Lecturers must stand with students to preserve the right to protest
Three years ago today, parliament voted by a narrow margin to triple tuition fees and cut the educational maintenance allowance. Outside, thousands of students, lecturers and others gathered in the freezing cold to protest against everything the vote represented – the closing off of further and higher education to all but the rich and those prepared to take on thousands of pounds worth of debt for a job that might never come. Riot police charged horses into crowds, lashed out with batons to devastating effect and kettled hundreds for hours on Westminster Bridge. Dozens were later charged with serious public order offences, although juries thankfully didn’t buy it, acquitting 18 of the 19 who pleaded not guilty.
Three years later, we find the right to protest yet more eroded.

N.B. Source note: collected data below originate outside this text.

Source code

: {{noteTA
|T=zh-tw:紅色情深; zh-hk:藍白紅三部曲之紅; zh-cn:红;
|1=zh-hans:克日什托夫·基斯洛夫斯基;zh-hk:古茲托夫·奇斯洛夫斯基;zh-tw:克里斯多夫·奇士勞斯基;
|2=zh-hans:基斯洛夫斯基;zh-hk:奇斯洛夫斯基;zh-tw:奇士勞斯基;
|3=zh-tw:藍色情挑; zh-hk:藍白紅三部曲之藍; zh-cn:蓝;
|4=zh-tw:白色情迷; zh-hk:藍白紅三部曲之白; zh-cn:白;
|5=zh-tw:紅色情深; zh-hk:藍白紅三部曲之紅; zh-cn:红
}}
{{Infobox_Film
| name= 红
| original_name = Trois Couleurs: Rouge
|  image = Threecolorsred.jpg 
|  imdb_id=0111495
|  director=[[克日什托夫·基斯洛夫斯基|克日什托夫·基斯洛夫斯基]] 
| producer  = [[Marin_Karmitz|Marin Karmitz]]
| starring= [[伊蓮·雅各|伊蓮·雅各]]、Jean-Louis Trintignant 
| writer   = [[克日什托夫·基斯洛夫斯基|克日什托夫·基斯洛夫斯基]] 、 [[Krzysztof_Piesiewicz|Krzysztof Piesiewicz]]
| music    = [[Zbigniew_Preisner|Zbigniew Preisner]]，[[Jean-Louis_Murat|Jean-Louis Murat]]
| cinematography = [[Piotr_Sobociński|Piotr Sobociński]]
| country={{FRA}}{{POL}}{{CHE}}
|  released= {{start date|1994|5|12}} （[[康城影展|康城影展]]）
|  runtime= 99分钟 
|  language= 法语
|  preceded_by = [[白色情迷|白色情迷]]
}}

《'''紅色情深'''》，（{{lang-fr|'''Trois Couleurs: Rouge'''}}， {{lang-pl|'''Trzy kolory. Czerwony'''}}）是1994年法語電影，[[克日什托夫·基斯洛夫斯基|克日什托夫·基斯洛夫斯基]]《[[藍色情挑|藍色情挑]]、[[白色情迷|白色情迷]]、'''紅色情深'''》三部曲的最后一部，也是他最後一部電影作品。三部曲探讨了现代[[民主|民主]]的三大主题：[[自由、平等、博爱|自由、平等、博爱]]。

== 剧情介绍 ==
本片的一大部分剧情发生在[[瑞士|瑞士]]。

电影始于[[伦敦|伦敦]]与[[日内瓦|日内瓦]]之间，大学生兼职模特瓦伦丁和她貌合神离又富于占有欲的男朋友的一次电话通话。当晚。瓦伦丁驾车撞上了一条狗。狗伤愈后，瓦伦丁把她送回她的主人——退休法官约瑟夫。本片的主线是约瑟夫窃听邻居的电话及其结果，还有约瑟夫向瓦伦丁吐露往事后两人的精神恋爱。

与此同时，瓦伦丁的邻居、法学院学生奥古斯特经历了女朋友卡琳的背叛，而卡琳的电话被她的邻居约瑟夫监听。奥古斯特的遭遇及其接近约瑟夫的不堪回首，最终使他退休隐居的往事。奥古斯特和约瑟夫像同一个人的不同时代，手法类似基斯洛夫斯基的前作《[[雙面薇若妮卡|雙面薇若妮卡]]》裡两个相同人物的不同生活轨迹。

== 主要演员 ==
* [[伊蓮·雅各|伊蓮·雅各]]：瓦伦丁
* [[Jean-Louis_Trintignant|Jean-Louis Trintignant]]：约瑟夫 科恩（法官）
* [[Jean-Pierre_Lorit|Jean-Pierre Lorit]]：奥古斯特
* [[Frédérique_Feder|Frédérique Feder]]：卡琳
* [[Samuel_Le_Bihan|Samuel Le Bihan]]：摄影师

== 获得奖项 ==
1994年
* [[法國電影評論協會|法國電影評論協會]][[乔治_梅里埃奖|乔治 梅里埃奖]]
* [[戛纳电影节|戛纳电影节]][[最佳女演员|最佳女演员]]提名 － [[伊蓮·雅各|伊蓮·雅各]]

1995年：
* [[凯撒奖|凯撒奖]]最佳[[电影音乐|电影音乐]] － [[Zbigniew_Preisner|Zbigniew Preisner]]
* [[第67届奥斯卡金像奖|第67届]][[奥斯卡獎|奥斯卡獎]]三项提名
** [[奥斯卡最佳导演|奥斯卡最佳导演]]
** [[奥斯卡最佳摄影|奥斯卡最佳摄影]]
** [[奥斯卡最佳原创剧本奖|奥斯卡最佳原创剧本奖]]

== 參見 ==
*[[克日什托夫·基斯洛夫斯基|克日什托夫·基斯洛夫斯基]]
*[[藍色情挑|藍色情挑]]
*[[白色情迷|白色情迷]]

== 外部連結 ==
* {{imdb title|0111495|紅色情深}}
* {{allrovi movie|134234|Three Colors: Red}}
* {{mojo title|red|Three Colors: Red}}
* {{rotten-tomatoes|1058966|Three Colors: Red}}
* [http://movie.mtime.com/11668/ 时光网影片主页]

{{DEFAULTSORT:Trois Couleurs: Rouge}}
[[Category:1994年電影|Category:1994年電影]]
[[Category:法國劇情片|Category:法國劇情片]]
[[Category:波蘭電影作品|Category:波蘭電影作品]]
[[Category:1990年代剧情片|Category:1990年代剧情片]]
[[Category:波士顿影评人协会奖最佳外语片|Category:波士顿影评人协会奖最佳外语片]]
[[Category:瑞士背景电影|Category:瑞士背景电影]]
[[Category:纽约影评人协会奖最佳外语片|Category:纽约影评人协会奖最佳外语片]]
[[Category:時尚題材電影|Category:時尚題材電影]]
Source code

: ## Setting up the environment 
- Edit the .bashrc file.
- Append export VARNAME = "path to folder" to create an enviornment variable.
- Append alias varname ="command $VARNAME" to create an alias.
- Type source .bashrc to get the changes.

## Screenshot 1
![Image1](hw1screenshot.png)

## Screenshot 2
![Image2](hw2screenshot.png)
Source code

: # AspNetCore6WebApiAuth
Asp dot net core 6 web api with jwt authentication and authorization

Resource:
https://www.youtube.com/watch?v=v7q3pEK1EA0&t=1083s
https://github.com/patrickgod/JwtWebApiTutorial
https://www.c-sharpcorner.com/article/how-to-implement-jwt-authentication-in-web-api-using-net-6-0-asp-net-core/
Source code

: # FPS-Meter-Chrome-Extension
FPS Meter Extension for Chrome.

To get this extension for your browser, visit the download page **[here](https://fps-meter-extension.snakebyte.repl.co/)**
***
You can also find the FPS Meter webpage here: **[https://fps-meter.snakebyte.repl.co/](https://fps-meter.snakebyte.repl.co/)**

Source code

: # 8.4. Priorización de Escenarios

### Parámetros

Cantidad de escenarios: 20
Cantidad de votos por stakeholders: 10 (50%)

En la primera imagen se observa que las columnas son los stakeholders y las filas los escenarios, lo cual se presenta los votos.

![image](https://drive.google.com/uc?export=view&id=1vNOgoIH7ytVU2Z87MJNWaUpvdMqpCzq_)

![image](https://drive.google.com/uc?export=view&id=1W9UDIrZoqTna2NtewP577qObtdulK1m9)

Following successful student actions in support of cleaning staff, “occupational-style protests” have recently been the subject of an injunction at the University of London, turning a civil matter criminal, and recent “Cops Off Campus” demos have seen a return of aggressive police tactics in the form of physical violence, kettling and mass police presence. The only thing the police seemed to have “learned” from last time was the short-term impact of mass arrests – as the 286 anti-fascist protesters arrested recently in Tower Hamlets will know. Protesters are loaded into police vans or specially commissioned buses, taken to police stations all over London and sometimes even outside the city, held for hours, released on police bail with ludicrous conditions (not to enter the city of Westminster, or to attend any protests, or to congregate in groups of four), then the charges are dropped many months down the line.